__Problem description__
All that is needed is an exact copy of the lines from the beginning of the data below through the line containing "- **Material:** PETG", minus the pictures.

__Material shown__

--*--

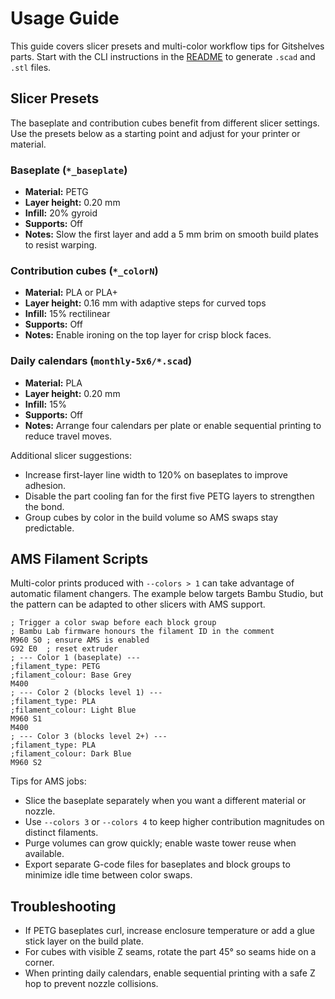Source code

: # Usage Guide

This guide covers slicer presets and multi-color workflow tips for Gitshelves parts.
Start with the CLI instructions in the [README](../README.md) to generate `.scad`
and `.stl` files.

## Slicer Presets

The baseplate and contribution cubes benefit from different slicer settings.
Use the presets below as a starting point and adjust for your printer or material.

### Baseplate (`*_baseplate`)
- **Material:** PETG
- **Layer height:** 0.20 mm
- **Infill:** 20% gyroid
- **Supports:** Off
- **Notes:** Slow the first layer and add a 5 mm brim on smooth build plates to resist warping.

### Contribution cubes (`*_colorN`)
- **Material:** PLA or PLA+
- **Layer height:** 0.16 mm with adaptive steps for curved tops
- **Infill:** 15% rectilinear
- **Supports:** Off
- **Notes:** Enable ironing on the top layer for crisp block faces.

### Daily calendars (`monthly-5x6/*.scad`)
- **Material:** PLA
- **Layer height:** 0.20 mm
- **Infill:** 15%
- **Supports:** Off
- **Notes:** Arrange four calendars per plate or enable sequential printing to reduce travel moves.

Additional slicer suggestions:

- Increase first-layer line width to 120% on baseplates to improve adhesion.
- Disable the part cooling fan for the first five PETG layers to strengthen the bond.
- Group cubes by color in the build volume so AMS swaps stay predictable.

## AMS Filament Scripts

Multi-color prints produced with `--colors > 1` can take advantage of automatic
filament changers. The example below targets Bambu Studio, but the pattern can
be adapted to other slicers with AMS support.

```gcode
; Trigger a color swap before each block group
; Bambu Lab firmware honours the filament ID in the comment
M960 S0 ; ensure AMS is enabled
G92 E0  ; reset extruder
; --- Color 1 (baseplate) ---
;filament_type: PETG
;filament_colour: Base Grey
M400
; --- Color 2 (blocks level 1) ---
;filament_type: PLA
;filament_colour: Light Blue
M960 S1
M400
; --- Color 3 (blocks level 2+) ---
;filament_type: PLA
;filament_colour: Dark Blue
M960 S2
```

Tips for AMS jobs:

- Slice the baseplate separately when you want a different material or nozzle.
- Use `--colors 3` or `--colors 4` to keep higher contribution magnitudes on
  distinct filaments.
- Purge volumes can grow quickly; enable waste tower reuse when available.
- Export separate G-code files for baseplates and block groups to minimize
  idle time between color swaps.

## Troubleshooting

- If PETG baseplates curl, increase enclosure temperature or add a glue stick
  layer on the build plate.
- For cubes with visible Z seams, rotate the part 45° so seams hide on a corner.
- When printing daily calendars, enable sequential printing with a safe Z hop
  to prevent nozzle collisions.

--*--

__Output of the task__
Source code

: # Usage Guide

This guide covers slicer presets and multi-color workflow tips for Gitshelves parts.
Start with the CLI instructions in the [README](../README.md) to generate `.scad`
and `.stl` files.

## Slicer Presets

The baseplate and contribution cubes benefit from different slicer settings.
Use the presets below as a starting point and adjust for your printer or material.

### Baseplate (`*_baseplate`)
- **Material:** PETG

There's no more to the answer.